My front door is a piece of truly mediocre carpentry. It does technically have two hinges, but they’re both positioned next to each other a few inches from the top of the door, as the carpenter didn’t feel like bending down when he was installing them. The door itself is a good foot shorter than the frame, so there’s a gap between the top of the door and the ceiling. I personally like it that way – it means that, if I ever forget my keys, I can climb over the top, root around in the jeans that I was formerly wearing, climb back out and then unlock the door. If I know that I’m going to be going far away, I can throw the keys back into the house so I know that I won’t lose them.

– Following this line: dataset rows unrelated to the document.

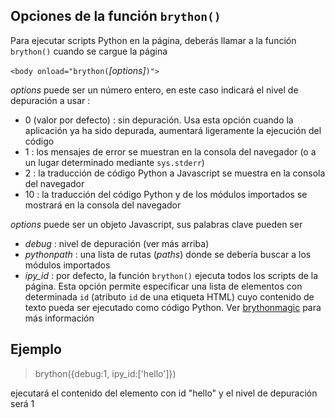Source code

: Opciones de la función `brython()`
----------------------------------

Para ejecutar scripts Python en la página, deberás llamar a la función `brython()` cuando se cargue la página

`<body onload="brython(`*[options]*`)">`

*options* puede ser un número entero, en este caso indicará el nivel de depuración a usar :
- 0 (valor por defecto) : sin depuración. Usa esta opción cuando la aplicación ya ha sido depurada, aumentará ligeramente la ejecución del código
- 1 : los mensajes de error se muestran en la consola del navegador (o a un lugar determinado mediante `sys.stderr`)
- 2 : la traducción de código Python a Javascript se muestra en la consola del navegador
- 10 : la traducción del código Python y de los módulos importados se mostrará en la consola del navegador

*options* puede ser un objeto Javascript, sus palabras clave pueden ser

- *debug* : nivel de depuración (ver más arriba)
- *pythonpath* : una lista de rutas (*paths*) donde se debería buscar a los módulos importados
- *ipy_id* : por defecto, la función `brython()` ejecuta todos los scripts de la página. Esta opción permite especificar una lista de elementos con determinada `id` (atributo `id` de una etiqueta HTML) cuyo contenido de texto pueda ser ejecutado como código Python. Ver [brythonmagic](https://github.com/kikocorreoso/brythonmagic) para más información

Ejemplo
-------

>    brython({debug:1, ipy_id:['hello']})

ejecutará el contenido del elemento con id "hello" y el nivel de depuración será 1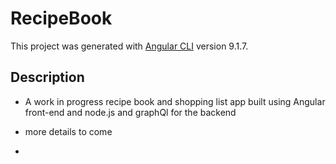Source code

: # RecipeBook

This project was generated with [Angular CLI](https://github.com/angular/angular-cli) version 9.1.7.


## Description
- A work in progress recipe book and shopping list app built using Angular  front-end and node.js and graphQl for the backend

- more details to come
- 
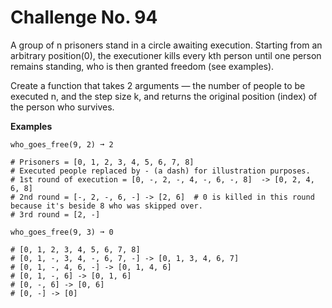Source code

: # Challenge No. 94

A group of n prisoners stand in a circle awaiting execution. Starting from an arbitrary position(0), the executioner kills every kth person until one person remains standing, who is then granted freedom (see examples).

Create a function that takes 2 arguments — the number of people to be executed n, and the step size k, and returns the original position (index) of the person who survives.

**Examples**

    who_goes_free(9, 2) ➞ 2
     
    # Prisoners = [0, 1, 2, 3, 4, 5, 6, 7, 8]
    # Executed people replaced by - (a dash) for illustration purposes.
    # 1st round of execution = [0, -, 2, -, 4, -, 6, -, 8]  -> [0, 2, 4, 6, 8]
    # 2nd round = [-, 2, -, 6, -] -> [2, 6]  # 0 is killed in this round because it's beside 8 who was skipped over.
    # 3rd round = [2, -]
     
    who_goes_free(9, 3) ➞ 0
     
    # [0, 1, 2, 3, 4, 5, 6, 7, 8]
    # [0, 1, -, 3, 4, -, 6, 7, -] -> [0, 1, 3, 4, 6, 7]
    # [0, 1, -, 4, 6, -] -> [0, 1, 4, 6]
    # [0, 1, -, 6] -> [0, 1, 6]
    # [0, -, 6] -> [0, 6]
    # [0, -] -> [0]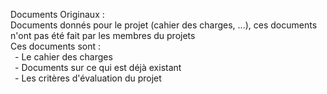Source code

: Documents Originaux :\
Documents donnés pour le projet (cahier des charges, ...), ces documents n'ont pas été fait par les membres du projets\
Ces documents sont :\
&ensp;- Le cahier des charges\
&ensp;- Documents sur ce qui est déjà existant  
&ensp;- Les critères d'évaluation du projet
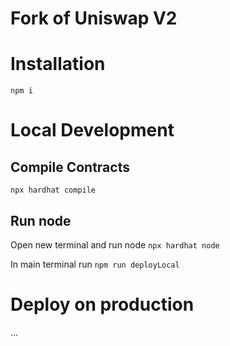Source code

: # Fork of Uniswap V2

# Installation

`npm i`

# Local Development

## Compile Contracts

`npx hardhat compile`

## Run node

Open new terminal and run node
`npx hardhat node`

In main terminal run
`npm run deployLocal`

# Deploy on production

...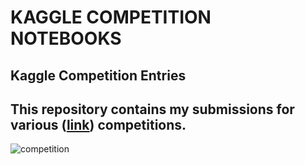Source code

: # KAGGLE COMPETITION NOTEBOOKS
## Kaggle Competition Entries 
## This repository contains my submissions for various ([link](https://www.kaggle.com/serkanp)) competitions. 
![competition](https://user-images.githubusercontent.com/92849974/218935751-949afc25-2844-4d33-9e3a-29db5c523e2f.png)
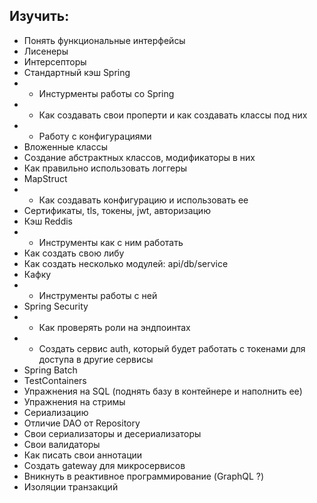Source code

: ## Изучить:

- Понять функциональные интерфейсы
- Лисенеры
- Интерсепторы
- Стандартный кэш Spring
- - Инстурменты работы со Spring
- - Как создавать свои проперти и как создавать классы под них
- - Работу с конфигурациями
- Вложенные классы
- Создание абстрактных классов, модификаторы в них
- Как правильно использовать логгеры
- MapStruct
- - Как создавать конфигурацию и использовать ее
- Сертификаты, tls, токены, jwt, авторизацию
- Кэш Reddis
- - Инструменты как с ним работать
- Как создать свою либу
- Как создать несколько модулей: api/db/service
- Кафку
- - Инструменты работы с ней
- Spring Security
- - Как проверять роли на эндпоинтах
- - Создать сервис auth, который будет работать с токенами для доступа в другие сервисы
- Spring Batch
- TestContainers
- Упражнения на SQL (поднять базу в контейнере и наполнить ее)
- Упражнения на стримы
- Сериализацию
- Отличие DAO от Repository
- Свои сериализаторы и десериализаторы
- Свои валидаторы
- Как писать свои аннотации
- Создать gateway для микросервисов
- Вникнуть в реактивное программирование (GraphQL ?)
- Изоляции транзакций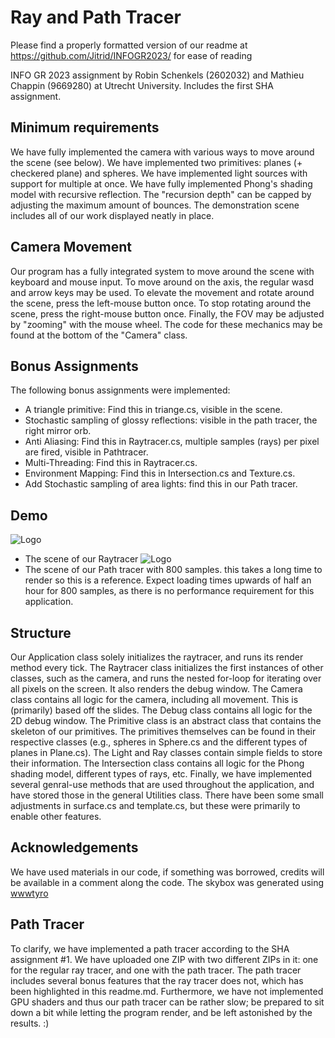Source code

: 
# Ray and Path Tracer
Please find a properly formatted version of our readme at https://github.com/Jitrid/INFOGR2023/ for ease of reading


INFO GR 2023 assignment by Robin Schenkels (2602032) and Mathieu Chappin (9669280) at Utrecht University. Includes the first SHA assignment.


## Minimum requirements
We have fully implemented the camera with various ways to move around the scene (see below). We have implemented two primitives: planes (+ checkered plane) and spheres. We have implemented light sources with support for multiple at once. We have fully implemented Phong's shading model with recursive reflection. The "recursion depth" can be capped by adjusting the maximum amount of bounces. The demonstration scene includes all of our work displayed neatly in place.
## Camera Movement
Our program has a fully integrated system to move around the scene with keyboard and mouse input. To move around on the axis, the regular wasd and arrow keys may be used. To elevate the movement and rotate around the scene, press the left-mouse button once. To stop rotating around the scene, press the right-mouse button once. Finally, the FOV may be adjusted by "zooming" with the mouse wheel. The code for these mechanics may be found at the bottom of the "Camera" class.


## Bonus Assignments
The following bonus assignments were implemented:

- A triangle primitive: Find this in triange.cs, visible in the scene.
- Stochastic sampling of glossy reflections: visible in the path tracer, the right mirror orb.
- Anti Aliasing: Find this in Raytracer.cs, multiple samples (rays) per pixel are fired, visible in Pathtracer.
- Multi-Threading: Find this in Raytracer.cs.
- Environment Mapping: Find this in Intersection.cs and Texture.cs.
- Add Stochastic sampling of area lights: find this in our Path tracer.


## Demo

![Logo](https://cdn.discordapp.com/attachments/1115222860064116756/1115377772576125030/image.png) 
- The scene of our Raytracer
![Logo](https://i.imgur.com/2PaQizy.png)
- The scene of our Path tracer with 800 samples. this takes a long time to render so this is a reference. Expect loading times upwards of half an hour for 800 samples, as there is no performance requirement for this application.
## Structure
Our Application class solely initializes the raytracer, and runs its render method every tick. The Raytracer class initializes the first instances of other classes, such as the camera, and runs the nested for-loop for iterating over all pixels on the screen. It also renders the debug window. The Camera class contains all logic for the camera, including all movement. This is (primarily) based off the slides. The Debug class contains all logic for the 2D debug window. The Primitive class is an abstract class that contains the skeleton of our primitives. The primitives themselves can be found in their respective classes (e.g., spheres in Sphere.cs and the different types of planes in Plane.cs). The Light and Ray classes contain simple fields to store their information. The Intersection class contains all logic for the Phong shading model, different types of rays, etc. Finally, we have implemented several genral-use methods that are used throughout the application, and have stored those in the general Utilities class. There have been some small adjustments in surface.cs and template.cs, but these were primarily to enable other features.
## Acknowledgements
We have used materials in our code, if something was borrowed, credits will be available in a comment along the code.
The skybox was generated using [wwwtyro](https://tools.wwwtyro.net/space-3d/index.html)


## Path Tracer
To clarify, we have implemented a path tracer according to the SHA assignment #1. We have uploaded one ZIP with two different ZIPs in it: one for the regular ray tracer, and one with the path tracer. The path tracer includes several bonus features that the ray tracer does not, which has been highlighted in this readme.md. Furthermore, we have not implemented GPU shaders and thus our path tracer can be rather slow; be prepared to sit down a bit while letting the program render, and be left astonished by the results. :)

I’d like to sing the praises of mediocrity (but out of tune). I cherish what was supposed to be a blown-glass owl but, thanks to the poor skills of the glass-blower, resembles an overweight pug having a stroke, the wrinkly face nestling in the drooping folds of its torso, melted and drawn down one side. I delight in sub-par oil paintings, where the likeness is adequate, but distorted, as if viewed through a fug of myopia and acid, eyes too large for the face, three-fingered hands grasping indeterminable blurs. Where rooms have corners and walls but floors melt into shoulders, windows lack glass and views. But my favourite, the absolute pinnacle of the poor, is mediocre magic. Illusionists failing to find the card, while knives fall out of the assistant. A dove wriggles its way down the magicians’ sleeve, and, taking two ten pound notes and a false hand with it.
(A sub-par oil painting I did many moons ago. Not before perspective was invented, so I have no excuse).